WHAT THE TASK ASKS
Your output should be the lines below from the one holding "Source code" through the one holding "bondingChangeTimeClickPostIntPerformance <- lme(bondingFactor3", transcribed exactly, with no pictures.

DATA PROVIDED
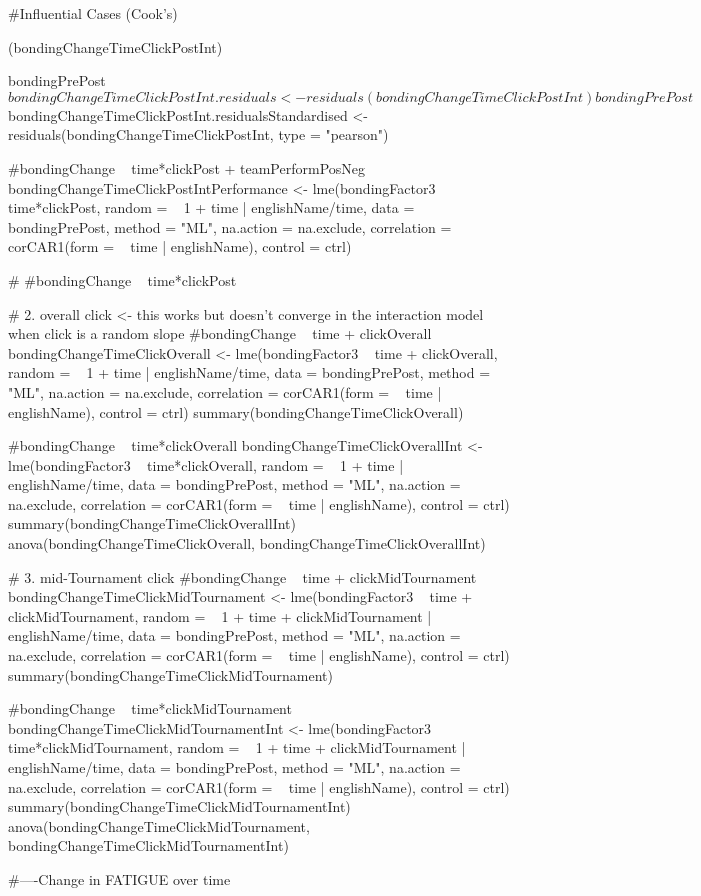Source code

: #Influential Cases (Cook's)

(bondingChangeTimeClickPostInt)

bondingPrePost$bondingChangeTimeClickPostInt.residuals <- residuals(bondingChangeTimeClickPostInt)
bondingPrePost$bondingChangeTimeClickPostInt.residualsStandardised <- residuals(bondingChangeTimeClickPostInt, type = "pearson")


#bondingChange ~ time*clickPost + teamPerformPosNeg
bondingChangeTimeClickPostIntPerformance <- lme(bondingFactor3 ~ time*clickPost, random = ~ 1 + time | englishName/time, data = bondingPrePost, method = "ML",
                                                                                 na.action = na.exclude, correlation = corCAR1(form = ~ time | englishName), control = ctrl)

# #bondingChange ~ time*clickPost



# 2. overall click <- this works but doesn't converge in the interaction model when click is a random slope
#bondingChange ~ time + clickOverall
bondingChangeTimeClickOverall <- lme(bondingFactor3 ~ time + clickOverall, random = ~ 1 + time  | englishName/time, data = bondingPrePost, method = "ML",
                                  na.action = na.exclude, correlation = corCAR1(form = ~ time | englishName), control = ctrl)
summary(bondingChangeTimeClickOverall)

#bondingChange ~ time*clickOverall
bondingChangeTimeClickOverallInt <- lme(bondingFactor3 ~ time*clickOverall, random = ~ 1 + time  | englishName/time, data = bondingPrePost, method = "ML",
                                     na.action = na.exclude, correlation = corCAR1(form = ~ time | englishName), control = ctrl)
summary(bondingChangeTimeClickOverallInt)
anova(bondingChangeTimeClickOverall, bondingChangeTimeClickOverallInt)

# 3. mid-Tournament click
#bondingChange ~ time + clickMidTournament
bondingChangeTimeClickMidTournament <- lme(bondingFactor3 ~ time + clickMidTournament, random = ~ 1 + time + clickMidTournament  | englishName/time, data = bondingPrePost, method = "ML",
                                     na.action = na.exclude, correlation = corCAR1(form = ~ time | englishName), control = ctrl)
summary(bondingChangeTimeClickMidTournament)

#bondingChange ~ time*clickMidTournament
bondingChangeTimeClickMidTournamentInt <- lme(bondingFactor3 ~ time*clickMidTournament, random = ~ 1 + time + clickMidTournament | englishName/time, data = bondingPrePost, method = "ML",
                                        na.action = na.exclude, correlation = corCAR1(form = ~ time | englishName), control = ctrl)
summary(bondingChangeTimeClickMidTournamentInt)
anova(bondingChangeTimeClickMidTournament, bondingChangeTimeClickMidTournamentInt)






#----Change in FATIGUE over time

---

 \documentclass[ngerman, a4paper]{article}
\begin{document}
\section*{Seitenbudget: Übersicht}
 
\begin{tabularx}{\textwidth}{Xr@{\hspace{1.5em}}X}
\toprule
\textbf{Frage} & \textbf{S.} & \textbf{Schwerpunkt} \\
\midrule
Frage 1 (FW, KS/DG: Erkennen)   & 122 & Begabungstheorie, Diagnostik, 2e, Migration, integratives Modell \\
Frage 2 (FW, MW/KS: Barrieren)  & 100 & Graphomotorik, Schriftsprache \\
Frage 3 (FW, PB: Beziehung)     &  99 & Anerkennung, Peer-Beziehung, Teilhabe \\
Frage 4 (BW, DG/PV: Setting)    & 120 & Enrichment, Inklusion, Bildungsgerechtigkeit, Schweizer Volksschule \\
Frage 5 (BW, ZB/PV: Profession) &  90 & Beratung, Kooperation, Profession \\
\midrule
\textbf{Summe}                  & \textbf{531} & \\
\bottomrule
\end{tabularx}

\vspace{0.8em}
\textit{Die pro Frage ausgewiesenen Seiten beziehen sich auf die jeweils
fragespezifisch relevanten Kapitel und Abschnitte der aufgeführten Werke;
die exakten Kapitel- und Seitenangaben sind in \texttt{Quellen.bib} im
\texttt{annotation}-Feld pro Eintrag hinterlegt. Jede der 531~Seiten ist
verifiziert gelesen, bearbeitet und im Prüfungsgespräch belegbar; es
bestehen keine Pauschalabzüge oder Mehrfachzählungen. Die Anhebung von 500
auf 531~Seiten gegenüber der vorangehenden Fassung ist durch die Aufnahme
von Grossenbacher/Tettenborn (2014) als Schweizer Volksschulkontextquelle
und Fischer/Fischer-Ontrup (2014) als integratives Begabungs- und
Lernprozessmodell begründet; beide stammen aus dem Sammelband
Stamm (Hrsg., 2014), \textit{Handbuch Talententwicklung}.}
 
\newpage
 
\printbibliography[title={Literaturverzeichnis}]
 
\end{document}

EXPECTED ANSWER
Source code

: #Influential Cases (Cook's)

(bondingChangeTimeClickPostInt)

bondingPrePost$bondingChangeTimeClickPostInt.residuals <- residuals(bondingChangeTimeClickPostInt)
bondingPrePost$bondingChangeTimeClickPostInt.residualsStandardised <- residuals(bondingChangeTimeClickPostInt, type = "pearson")


#bondingChange ~ time*clickPost + teamPerformPosNeg
bondingChangeTimeClickPostIntPerformance <- lme(bondingFactor3 ~ time*clickPost, random = ~ 1 + time | englishName/time, data = bondingPrePost, method = "ML",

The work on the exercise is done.